Plain-text document sources:
* * *
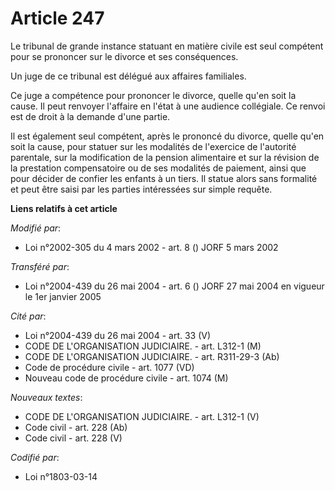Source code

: # Article 247

Le tribunal de grande instance statuant en matière civile est seul compétent pour se prononcer sur le divorce et ses
conséquences.

Un juge de ce tribunal est délégué aux affaires familiales.

Ce juge a compétence pour prononcer le divorce, quelle qu'en soit la cause. Il peut renvoyer l'affaire en l'état à une
audience collégiale. Ce renvoi est de droit à la demande d'une partie.

Il est également seul compétent, après le prononcé du divorce, quelle qu'en soit la cause, pour statuer sur les modalités de
l'exercice de l'autorité parentale, sur la modification de la pension alimentaire et sur la révision de la prestation
compensatoire ou de ses modalités de paiement, ainsi que pour décider de confier les enfants à un tiers. Il statue alors sans
formalité et peut être saisi par les parties intéressées sur simple requête.

**Liens relatifs à cet article**

_Modifié par_:

  - Loi n°2002-305 du 4 mars 2002 - art. 8 () JORF 5 mars 2002

_Transféré par_:

  - Loi n°2004-439 du 26 mai 2004 - art. 6 () JORF 27 mai 2004 en vigueur le 1er janvier 2005

_Cité par_:

  - Loi n°2004-439 du 26 mai 2004 - art. 33 (V)
  - CODE DE L'ORGANISATION JUDICIAIRE. - art. L312-1 (M)
  - CODE DE L'ORGANISATION JUDICIAIRE. - art. R311-29-3 (Ab)
  - Code de procédure civile - art. 1077 (VD)
  - Nouveau code de procédure civile - art. 1074 (M)

_Nouveaux textes_:

  - CODE DE L'ORGANISATION JUDICIAIRE. - art. L312-1 (V)
  - Code civil - art. 228 (Ab)
  - Code civil - art. 228 (V)

_Codifié par_:

  - Loi n°1803-03-14
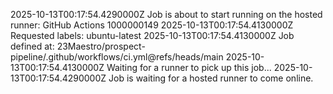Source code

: 2025-10-13T00:17:54.4290000Z Job is about to start running on the hosted runner: GitHub Actions 1000000149
2025-10-13T00:17:54.4130000Z Requested labels: ubuntu-latest
2025-10-13T00:17:54.4130000Z Job defined at: 23Maestro/prospect-pipeline/.github/workflows/ci.yml@refs/heads/main
2025-10-13T00:17:54.4130000Z Waiting for a runner to pick up this job...
2025-10-13T00:17:54.4290000Z Job is waiting for a hosted runner to come online.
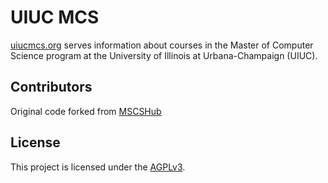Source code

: # UIUC MCS

[uiucmcs.org](https://uiucmcs.org) serves information about courses in the Master of Computer Science program at the University of Illinois at Urbana-Champaign (UIUC).

## Contributors

Original code forked from [MSCSHub](https://github.com/MSCSHub/MSCSHub)

## License

This project is licensed under the [AGPLv3](https://www.gnu.org/licenses/agpl-3.0.html).
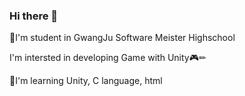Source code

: ### Hi there 👋

🏫I'm student in GwangJu Software Meister Highschool  

I'm intersted in developing Game with Unity🎮✏  

📘I'm learning Unity, C language, html  
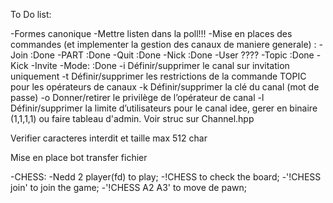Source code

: To Do list:

-Formes canonique
-Mettre listen dans la poll!!!
-Mise en places des commandes (et implementer la gestion des canaux de maniere generale)
      : -Join :Done
        -PART :Done
        -Quit :Done
        -Nick :Done
        -User ???? 
        -Topic :Done
        -Kick
		-Invite
        -Mode: :Done
			-i Définir/supprimer le canal sur invitation uniquement
			-t Définir/supprimer les restrictions de la commande TOPIC pour les opérateurs de canaux
			-k Définir/supprimer la clé du canal (mot de passe)
			-o Donner/retirer le privilège de l’opérateur de canal
			-l Définir/supprimer la limite d’utilisateurs pour le canal
			idee, gerer en binaire (1,1,1,1) ou faire tableau d'admin. Voir struc sur Channel.hpp


Verifier caracteres interdit et taille max 512 char

Mise en place bot
transfer fichier

-CHESS:
	-Nedd 2 player(fd) to play;
	-!CHESS to check the board;
	-'!CHESS join' to join the game;
	-'!CHESS A2 A3' to move de pawn;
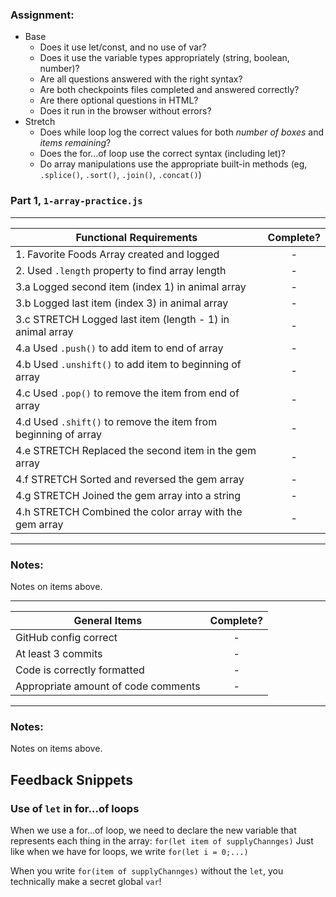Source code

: ### Assignment:

- Base
  - Does it use let/const, and no use of var?
  - Does it use the variable types appropriately (string, boolean, number)?
  - Are all questions answered with the right syntax?
  - Are both checkpoints files completed and answered correctly?
  - Are there optional questions in HTML?
  - Does it run in the browser without errors?
- Stretch
  - Does while loop log the correct values for both _number of boxes_ and _items remaining_?
  - Does the for...of loop use the correct syntax (including let)?
  - Do array manipulations use the appropriate built-in methods (eg, `.splice()`, `.sort()`, `.join()`, `.concat()`)

### Part 1, `1-array-practice.js`

---

| Functional Requirements                                        | Complete? |
| -------------------------------------------------------------- | :-------: |
| 1. Favorite Foods Array created and logged                     |     -     |
| 2. Used `.length` property to find array length                |     -     |
| 3.a Logged second item (index 1) in animal array               |     -     |
| 3.b Logged last item (index 3) in animal array                 |     -     |
| 3.c STRETCH Logged last item (length - 1) in animal array      |     -     |
| 4.a Used `.push()` to add item to end of array                 |     -     |
| 4.b Used `.unshift()` to add item to beginning of array        |     -     |
| 4.c Used `.pop()` to remove the item from end of array         |     -     |
| 4.d Used `.shift()` to remove the item from beginning of array |     -     |
| 4.e STRETCH Replaced the second item in the gem array          |     -     |
| 4.f STRETCH Sorted and reversed the gem array                  |     -     |
| 4.g STRETCH Joined the gem array into a string                 |     -     |
| 4.h STRETCH Combined the color array with the gem array        |     -     |

---

### Notes:

Notes on items above.

---

| General Items                       | Complete? |
| ----------------------------------- | :-------: |
| GitHub config correct               |     -     |
| At least 3 commits                  |     -     |
| Code is correctly formatted         |     -     |
| Appropriate amount of code comments |     -     |

---

### Notes:

Notes on items above.

## Feedback Snippets

### Use of `let` in for...of loops

When we use a for...of loop, we need to declare the new variable that represents each thing in the array:
`for(let item of supplyChannges)` Just like when we have for loops, we write `for(let i = 0;...)`

When you write `for(item of supplyChannges)` without the `let`, you technically make a secret global `var`!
* * *
[Assigned task]
Every line in the records above that holds "questions" counts once; state the total and nothing else.

[Reply to the task]
2